Surprisingly, no relationship between aCSE outcomes and perceived strength performance was found, although there is evidence that people of all ages have a moderately accurate perception of their physical fitness [42]. In contrast, other studies [43] provide evidence that people tend to be unrealistic in assessing their abilities, such as physical fitness or level of physical activity. A further reason for our finding could be that the aCSE measures core stability and not strength endurance. Core stability was not explicitly assessed in the patient-reported outcome measure. However, there is a consensus that core stability is dependent on the components of muscle strength and neuromotor control [8]. Majewski-Schrage and colleagues [8] asked experts to provide assessment techniques that were specific to the components of core stability. The top three answers were timed side bridge, Sorenson test, and timed prone bridge. All three of these are elements of the aCSE.

Low-cost was prioritized in our study setting. However, future projects could investigate the use of appropriate, objective, strength assessment devices, such as a hand-held dynamometer [44]. This has been used previously to measure core strength indirectly (albeit maximal strength, not strength endurance) and has been found to be reliable and valid [7, 45]. It might be less time-consuming to incorporate, e.g., easy to perform handgrip, instead of core strength, especially in a group setting.

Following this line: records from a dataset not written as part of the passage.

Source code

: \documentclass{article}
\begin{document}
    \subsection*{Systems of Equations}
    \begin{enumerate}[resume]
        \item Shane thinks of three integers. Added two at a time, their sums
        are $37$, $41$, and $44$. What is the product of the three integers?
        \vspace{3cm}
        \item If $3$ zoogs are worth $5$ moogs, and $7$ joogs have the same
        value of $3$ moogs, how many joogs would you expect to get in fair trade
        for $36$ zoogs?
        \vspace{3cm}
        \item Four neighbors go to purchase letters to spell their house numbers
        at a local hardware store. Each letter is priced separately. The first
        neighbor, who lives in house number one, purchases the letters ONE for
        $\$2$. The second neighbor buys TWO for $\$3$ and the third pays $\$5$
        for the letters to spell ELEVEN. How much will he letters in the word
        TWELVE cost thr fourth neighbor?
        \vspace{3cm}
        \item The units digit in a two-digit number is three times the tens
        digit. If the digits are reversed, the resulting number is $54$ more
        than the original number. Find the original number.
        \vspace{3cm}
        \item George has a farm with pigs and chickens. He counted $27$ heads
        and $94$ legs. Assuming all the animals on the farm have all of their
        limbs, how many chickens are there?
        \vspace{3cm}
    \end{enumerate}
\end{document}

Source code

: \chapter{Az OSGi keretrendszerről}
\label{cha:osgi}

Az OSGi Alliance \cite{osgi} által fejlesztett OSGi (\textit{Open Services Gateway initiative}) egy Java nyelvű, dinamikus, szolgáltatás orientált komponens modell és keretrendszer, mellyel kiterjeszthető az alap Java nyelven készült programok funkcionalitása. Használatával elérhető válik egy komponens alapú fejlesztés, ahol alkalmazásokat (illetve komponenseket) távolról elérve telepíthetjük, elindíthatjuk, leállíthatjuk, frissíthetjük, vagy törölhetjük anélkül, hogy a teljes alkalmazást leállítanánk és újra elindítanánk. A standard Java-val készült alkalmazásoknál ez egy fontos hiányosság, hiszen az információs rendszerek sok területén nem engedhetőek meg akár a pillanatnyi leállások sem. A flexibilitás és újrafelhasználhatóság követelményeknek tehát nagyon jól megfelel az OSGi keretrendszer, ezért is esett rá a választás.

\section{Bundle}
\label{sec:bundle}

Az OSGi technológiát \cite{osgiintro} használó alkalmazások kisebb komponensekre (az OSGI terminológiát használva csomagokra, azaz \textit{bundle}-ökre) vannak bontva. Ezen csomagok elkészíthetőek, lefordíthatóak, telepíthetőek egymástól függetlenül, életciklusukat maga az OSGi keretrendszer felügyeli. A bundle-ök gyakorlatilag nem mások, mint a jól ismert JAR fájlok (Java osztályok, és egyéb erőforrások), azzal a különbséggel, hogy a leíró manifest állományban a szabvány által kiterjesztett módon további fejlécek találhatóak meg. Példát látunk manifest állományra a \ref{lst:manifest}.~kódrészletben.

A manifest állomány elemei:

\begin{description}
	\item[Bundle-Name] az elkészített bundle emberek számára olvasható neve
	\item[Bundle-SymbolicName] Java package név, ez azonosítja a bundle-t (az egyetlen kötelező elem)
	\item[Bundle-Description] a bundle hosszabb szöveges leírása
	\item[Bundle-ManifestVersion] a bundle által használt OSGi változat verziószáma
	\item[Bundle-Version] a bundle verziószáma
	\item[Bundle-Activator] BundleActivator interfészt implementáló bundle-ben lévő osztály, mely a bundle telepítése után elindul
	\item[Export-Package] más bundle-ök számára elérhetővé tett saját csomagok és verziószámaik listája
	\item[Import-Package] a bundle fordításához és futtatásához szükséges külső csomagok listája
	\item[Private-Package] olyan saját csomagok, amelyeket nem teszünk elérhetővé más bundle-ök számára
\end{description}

This study has strengths and limitations. To our knowledge, this was the first study to evaluate the psychometric properties of a core strength assessment in axSpA patients. Movement assessment by visual observation and time-keeping appears to be feasible for PTs. However, it is a limitation of this study that reliability was tested by the clinically working usual GET PT leaders rather than by raters in a laboratory setting. Although the 2-h assessment training was designed to standardize the test procedures and was appreciated by the PTs, their performance was likely to have been influenced by their motivation and understanding of the importance of performing the aCSE in a standardized way. PTs were not asked to perform the additional, disease-specific assessments, such as the Bath Ankylosing Mobility Index (BASMI), since the participants needed to receive specific instructions on how to hold the correct positions and to exert themselves. Additionally, the PTs emphasized that it was challenging to perform the assessments with each individual in the group during the usual GET sessions, in terms of time management and the planned exercise program. These factors (i.e., PTs’ adherence to standardization, PTs’ motivation, complexity of time-consuming tests) may have had an impact on the accuracy and reliability of the measurement outcomes. The reliability values could potentially be improved with improved test conditions.

Conclusion

Regular fitness assessment on an individual basis is part of the SVMB’s concept of quality and is recommended [3]. The choice of assessment used in this study was influenced mainly by feasibility criteria, such as low-cost, easy-to-use for axSpA patients, and the ability for people with different health and fitness status to perform in both land-based and water-based GET settings. Appropriate assessments with good psychometric quality are necessary. In summary, the aCSE was found to be a feasible assessment instrument to measure core strength in axSpA patients reliably. It could be potentially combined with other assessments of aerobic fitness, flexibility, and neuromotor performance to establish an inexpensive and practical assessment battery, covering all exercise dimensions, for axSpA patients. Future research should establish a reference norm data table including axSpA patients, to enable an appropriate interpretation of test results. In addition, a less time-consuming alternative to implementing aCSE testing should be investigated, e.g., using only one representative plane instead of three separate planes.